Health care-associated infection after red blood cell transfusion: a systematic review and meta-analysis

Affiliations
Meta-Analysis

Health care-associated infection after red blood cell transfusion: a systematic review and meta-analysis

Jeffrey M Rohde et al. JAMA. .

Erratum in

  • JAMA. 2014 Nov 19;312(19):2045

Abstract

Importance: The association between red blood cell (RBC) transfusion strategies and health care-associated infection is not fully understood.

Objective: To evaluate whether RBC transfusion thresholds are associated with the risk of infection and whether risk is independent of leukocyte reduction.

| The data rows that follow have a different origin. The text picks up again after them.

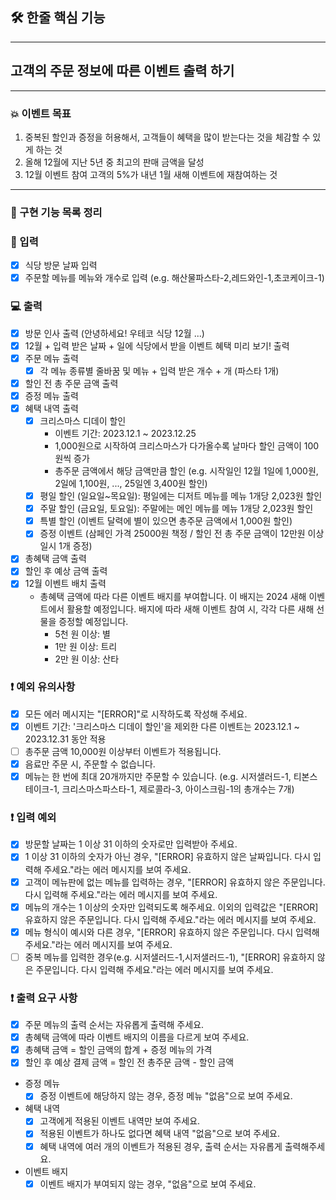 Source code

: 
## 🛠️ 한줄 핵심 기능

---

## 고객의 주문 정보에 따른 이벤트 출력 하기

---

### 💥 이벤트 목표

1. 중복된 할인과 증정을 허용해서, 고객들이 혜택을 많이 받는다는 것을 체감할 수 있게 하는 것
2. 올해 12월에 지난 5년 중 최고의 판매 금액을 달성
3. 12월 이벤트 참여 고객의 5%가 내년 1월 새해 이벤트에 재참여하는 것

---

### 🚀 구현 기능 목록 정리



### 🎹 입력 

- [x] 식당 방문 날짜 입력
- [x] 주문할 메뉴를 메뉴와 개수로 입력 (e.g. 해산물파스타-2,레드와인-1,초코케이크-1)

### 💻 출력

- [x] 방문 인사 출력 (안녕하세요! 우테코 식당 12월 ...)
- [x] 12월 + 입력 받은 날짜 + 일에 식당에서 받을 이벤트 혜택 미리 보기! 출력
- [x] 주문 메뉴 출력
  - [x] 각 메뉴 종류별 줄바꿈 및 메뉴 + 입력 받은 개수 + 개 (파스타 1개)
- [x] 할인 전 총 주문 금액 출력
- [x] 증정 메뉴 출력
- [x] 혜택 내역 출력
  - [x] 크리스마스 디데이 할인
    - 이벤트 기간: 2023.12.1 ~ 2023.12.25
    - 1,000원으로 시작하여 크리스마스가 다가올수록 날마다 할인 금액이 100원씩 증가
    - 총주문 금액에서 해당 금액만큼 할인 (e.g. 시작일인 12월 1일에 1,000원, 2일에 1,100원, ..., 25일엔 3,400원 할인)
  - [x] 평일 할인 (일요일~목요일): 평일에는 디저트 메뉴를 메뉴 1개당 2,023원 할인
  - [x] 주말 할인 (금요일, 토요일): 주말에는 메인 메뉴를 메뉴 1개당 2,023원 할인
  - [x] 특별 할인 (이벤트 달력에 별이 있으면 총주문 금액에서 1,000원 할인)
  - [x] 증정 이벤트 (삼페인 가격 25000원 책정 / 할인 전 총 주문 금액이 12만원 이상일시 1개 증정)
- [x] 총혜택 금액 출력
- [x] 할인 후 예상 금액 출력
- [x] 12월 이벤트 배치 출력
  - 총혜택 금액에 따라 다른 이벤트 배지를 부여합니다. 이 배지는 2024 새해 이벤트에서 활용할 예정입니다. 배지에 따라 새해 이벤트 참여 시, 각각 다른 새해 선물을 증정할 예정입니다.
    - 5천 원 이상: 별
    - 1만 원 이상: 트리
    - 2만 원 이상: 산타

### ❗ 예외 유의사항
- [x] 모든 에러 메시지는 "[ERROR]"로 시작하도록 작성해 주세요.
- [x] 이벤트 기간: '크리스마스 디데이 할인'을 제외한 다른 이벤트는 2023.12.1 ~ 2023.12.31 동안 적용
- [ ] 총주문 금액 10,000원 이상부터 이벤트가 적용됩니다.
- [x] 음료만 주문 시, 주문할 수 없습니다.
- [x] 메뉴는 한 번에 최대 20개까지만 주문할 수 있습니다. (e.g. 시저샐러드-1, 티본스테이크-1, 크리스마스파스타-1, 제로콜라-3, 아이스크림-1의 총개수는 7개)

### ❗ 입력 예외
- [x] 방문할 날짜는 1 이상 31 이하의 숫자로만 입력받아 주세요.
- [x] 1 이상 31 이하의 숫자가 아닌 경우, "[ERROR] 유효하지 않은 날짜입니다. 다시 입력해 주세요."라는 에러 메시지를 보여 주세요.
- [x] 고객이 메뉴판에 없는 메뉴를 입력하는 경우, "[ERROR] 유효하지 않은 주문입니다. 다시 입력해 주세요."라는 에러 메시지를 보여 주세요.
- [x] 메뉴의 개수는 1 이상의 숫자만 입력되도록 해주세요. 이외의 입력값은 "[ERROR] 유효하지 않은 주문입니다. 다시 입력해 주세요."라는 에러 메시지를 보여 주세요.
- [x] 메뉴 형식이 예시와 다른 경우, "[ERROR] 유효하지 않은 주문입니다. 다시 입력해 주세요."라는 에러 메시지를 보여 주세요.
- [ ] 중복 메뉴를 입력한 경우(e.g. 시저샐러드-1,시저샐러드-1), "[ERROR] 유효하지 않은 주문입니다. 다시 입력해 주세요."라는 에러 메시지를 보여 주세요.

### ❗ 출력 요구 사항
- [x] 주문 메뉴의 출력 순서는 자유롭게 출력해 주세요.
- [x] 총혜택 금액에 따라 이벤트 배지의 이름을 다르게 보여 주세요.
- [x] 총혜택 금액 = 할인 금액의 합계 + 증정 메뉴의 가격
- [x] 할인 후 예상 결제 금액 = 할인 전 총주문 금액 - 할인 금액
- 증정 메뉴
  - [x]  증정 이벤트에 해당하지 않는 경우, 증정 메뉴 "없음"으로 보여 주세요.
- 혜택 내역
  - [x] 고객에게 적용된 이벤트 내역만 보여 주세요.
  - [x] 적용된 이벤트가 하나도 없다면 혜택 내역 "없음"으로 보여 주세요.
  - [x] 혜택 내역에 여러 개의 이벤트가 적용된 경우, 출력 순서는 자유롭게 출력해주세요.
- 이벤트 배지
  - [x] 이벤트 배지가 부여되지 않는 경우, "없음"으로 보여 주세요.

Data sources: MEDLINE, EMBASE, Web of Science Core Collection, Cochrane Central Register of Controlled Trials, Cochrane Database of Sytematic Reviews, ClinicalTrials.gov, International Clinical Trials Registry, and the International Standard Randomized Controlled Trial Number register were searched through January 22, 2014.

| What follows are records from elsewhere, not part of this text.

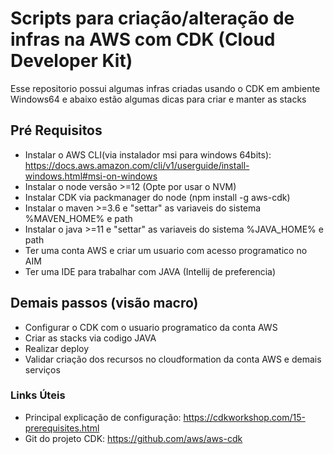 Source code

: # Scripts para criação/alteração de infras na AWS com CDK (Cloud Developer Kit)
Esse repositorio possui algumas infras criadas usando o CDK em ambiente Windows64 e abaixo estão algumas dicas para criar e manter as stacks

## Pré Requisitos 
* Instalar o AWS CLI(via instalador msi para windows 64bits): https://docs.aws.amazon.com/cli/v1/userguide/install-windows.html#msi-on-windows
* Instalar o node versão >=12 (Opte por usar o NVM)
* Instalar CDK via packmanager do node (npm install -g aws-cdk)
* Instalar o maven >=3.6 e "settar" as variaveis do sistema %MAVEN_HOME% e path
* Instalar o java >=11 e "settar" as variaveis do sistema %JAVA_HOME% e path
* Ter uma conta AWS e criar um usuario com acesso programatico no AIM
* Ter uma IDE para trabalhar com JAVA (Intellij de preferencia)

## Demais passos (visão macro)
* Configurar o CDK com o usuario programatico da conta AWS
* Criar as stacks via codigo JAVA
* Realizar deploy
* Validar criação dos recursos no cloudformation da conta AWS e demais serviços

### Links Úteis 
* Principal explicação de configuração: https://cdkworkshop.com/15-prerequisites.html
* Git do projeto CDK: https://github.com/aws/aws-cdk
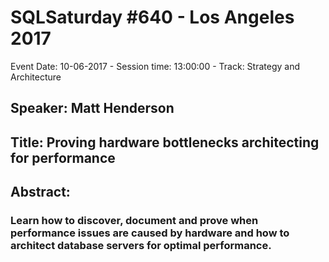 # SQLSaturday #640 - Los Angeles 2017
Event Date: 10-06-2017 - Session time: 13:00:00 - Track: Strategy and Architecture
## Speaker: Matt Henderson
## Title: Proving hardware bottlenecks  architecting for performance
## Abstract:
### Learn how to discover, document and prove when performance issues are caused by hardware and how to architect database servers for optimal performance.
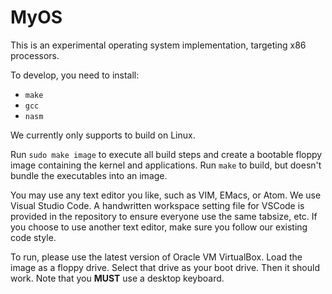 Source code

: # MyOS

This is an experimental operating system implementation, targeting x86 processors.

To develop, you need to install:

- `make`
- `gcc`
- `nasm`

We currently only supports to build on Linux.

Run `sudo make image` to execute all build steps and create a bootable
floppy image containing the kernel and applications.
Run `make` to build, but doesn't bundle the executables into an image.

You may use any text editor you like, such as VIM, EMacs, or Atom.
We use Visual Studio Code. A handwritten workspace setting file for VSCode
is provided in the repository to ensure everyone use the same tabsize, etc.
If you choose to use another text editor, make sure you follow our existing
code style.

To run, please use the latest version of Oracle VM VirtualBox. Load the image
as a floppy drive. Select that drive as your boot drive. Then it should work.
Note that you **MUST** use a desktop keyboard. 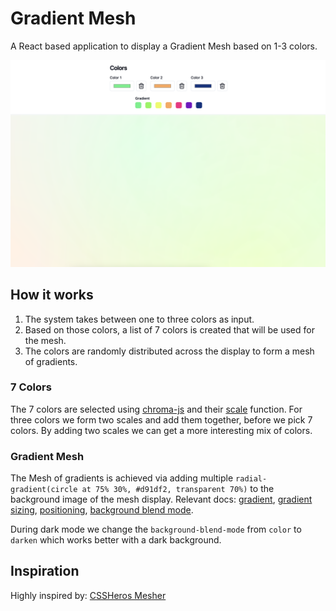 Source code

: # Gradient Mesh

A React based application to display a Gradient Mesh based on 1-3 colors.

![Demo of the application](./assets/demo.png)

## How it works

1. The system takes between one to three colors as input.
2. Based on those colors, a list of 7 colors is created that will be used for the mesh.
3. The colors are randomly distributed across the display to form a mesh of gradients.

### 7 Colors

The 7 colors are selected using [chroma-js](https://gka.github.io/chroma.js/) and their [scale](https://gka.github.io/chroma.js/#chroma-scale) function. For three colors we form two scales and add them together, before we pick 7 colors. By adding two scales we can get a more interesting mix of colors.

### Gradient Mesh

The Mesh of gradients is achieved via adding multiple `radial-gradient(circle at 75% 30%, #d91df2, transparent 70%)` to the background image of the mesh display. Relevant docs: [gradient](https://developer.mozilla.org/en-US/docs/Web/CSS/gradient/radial-gradient), [gradient sizing](https://developer.mozilla.org/en-US/docs/Web/CSS/gradient/radial-gradient#size), [positioning](https://developer.mozilla.org/en-US/docs/Web/CSS/transform-origin), [background blend mode](https://developer.mozilla.org/en-US/docs/Web/CSS/background-blend-mode).

During dark mode we change the `background-blend-mode` from `color` to `darken` which works better with a dark background.

## Inspiration

Highly inspired by: [CSSHeros Mesher](https://csshero.org/mesher/)
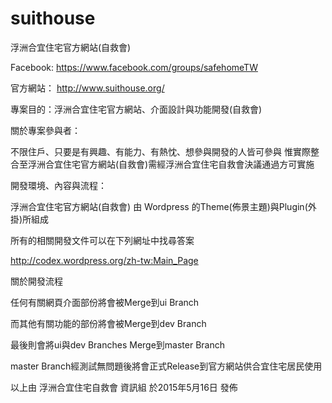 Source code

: # suithouse

浮洲合宜住宅官方網站(自救會)

Facebook: https://www.facebook.com/groups/safehomeTW

官方網站：  http://www.suithouse.org/


專案目的：浮洲合宜住宅官方網站、介面設計與功能開發(自救會)

關於專案參與者：

不限住戶、只要是有興趣、有能力、有熱忱、想參與開發的人皆可參與
惟實際整合至浮洲合宜住宅官方網站(自救會)需經浮洲合宜住宅自救會決議通過方可實施


開發環境、內容與流程：

浮洲合宜住宅官方網站(自救會) 由 Wordpress 的Theme(佈景主題)與Plugin(外掛)所組成

所有的相關開發文件可以在下列網址中找尋答案

http://codex.wordpress.org/zh-tw:Main_Page

關於開發流程

任何有關網頁介面部份將會被Merge到ui Branch

而其他有關功能的部份將會被Merge到dev Branch

最後則會將ui與dev Branches Merge到master Branch

master Branch經測試無問題後將會正式Release到官方網站供合宜住宅居民使用



以上由 浮洲合宜住宅自救會 資訊組 於2015年5月16日 發佈
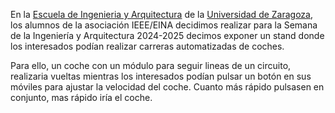 En la [Escuela de Ingenieria y Arquitectura](https://eina.unizar.es/) de la [Universidad de Zaragoza](https://www.unizar.es/), los alumnos de la asociación IEEE/EINA decidimos realizar para la Semana de la Ingeniería y Arquitectura 2024-2025 decimos exponer un stand donde los interesados podían realizar carreras automatizadas de coches.

Para ello, un coche con un módulo para seguir lineas de un circuito, realizaria vueltas mientras los interesados podían pulsar un botón en sus móviles para ajustar la velocidad del coche. Cuanto más rápido pulsasen en conjunto, mas rápido iría el coche.

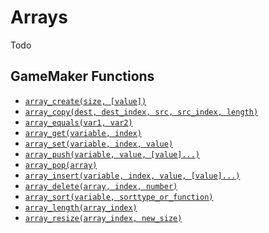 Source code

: # Arrays

Todo

## GameMaker Functions

* [`array_create(size, [value])`](https://manual.yoyogames.com/GameMaker_Language/GML_Reference/Variable_Functions/array_create.htm)
* [`array_copy(dest, dest_index, src, src_index, length)`](https://manual.yoyogames.com/GameMaker_Language/GML_Reference/Variable_Functions/array_copy.htm)
* [`array_equals(var1, var2)`](https://manual.yoyogames.com/GameMaker_Language/GML_Reference/Variable_Functions/array_equals.htm)
* [`array_get(variable, index)`](https://manual.yoyogames.com/GameMaker_Language/GML_Reference/Variable_Functions/array_get.htm)
* [`array_set(variable, index, value)`](https://manual.yoyogames.com/GameMaker_Language/GML_Reference/Variable_Functions/array_set.htm)
* [`array_push(variable, value, [value]...)`](https://manual.yoyogames.com/GameMaker_Language/GML_Reference/Variable_Functions/array_push.htm)
* [`array_pop(array)`](https://manual.yoyogames.com/GameMaker_Language/GML_Reference/Variable_Functions/array_pop.htm)
* [`array_insert(variable, index, value, [value]...)`](https://manual.yoyogames.com/GameMaker_Language/GML_Reference/Variable_Functions/array_insert.htm)
* [`array_delete(array, index, number)`](https://manual.yoyogames.com/GameMaker_Language/GML_Reference/Variable_Functions/array_delete.htm)
* [`array_sort(variable, sorttype_or_function)`](https://manual.yoyogames.com/GameMaker_Language/GML_Reference/Variable_Functions/array_sort.htm)
* [`array_length(array_index)`](https://manual.yoyogames.com/GameMaker_Language/GML_Reference/Variable_Functions/array_length.htm)
* [`array_resize(array_index, new_size)`](https://manual.yoyogames.com/GameMaker_Language/GML_Reference/Variable_Functions/array_resize.htm)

Study selection: Randomized clinical trials with restrictive vs liberal RBC transfusion strategies.

Data extraction and synthesis: Twenty-one randomized trials with 8735 patients met eligibility criteria, of which 18 trials (n = 7593 patients) contained sufficient information for meta-analyses. DerSimonian and Laird random-effects models were used to report pooled risk ratios. Absolute risks of infection were calculated using the profile likelihood random-effects method.

Main outcomes and measures: Incidence of health care-associated infection such as pneumonia, mediastinitis, wound infection, and sepsis.

Results: The pooled risk of all serious infections was 11.8% (95% CI, 7.0%-16.7%) in the restrictive group and 16.9% (95% CI, 8.9%-25.4%) in the liberal group. The risk ratio (RR) for the association between transfusion strategies and serious infection was 0.82 (95% CI, 0.72-0.95) with little heterogeneity (I2 = 0%; τ2 <.0001). The number needed to treat (NNT) with restrictive strategies to prevent serious infection was 38 (95% CI, 24-122). The risk of infection remained reduced with a restrictive strategy, even with leukocyte reduction (RR, 0.80 [95% CI, 0.67-0.95]). For trials with a restrictive hemoglobin threshold of <7.0 g/dL, the RR was 0.82 (95% CI, 0.70-0.97) with NNT of 20 (95% CI, 12-133). With stratification by patient type, the RR was 0.70 (95% CI, 0.54-0.91) in patients undergoing orthopedic surgery and 0.51 (95% CI, 0.28-0.95) in patients presenting with sepsis. There were no significant differences in the incidence of infection by RBC threshold for patients with cardiac disease, the critically ill, those with acute upper gastrointestinal bleeding, or for infants with low birth weight.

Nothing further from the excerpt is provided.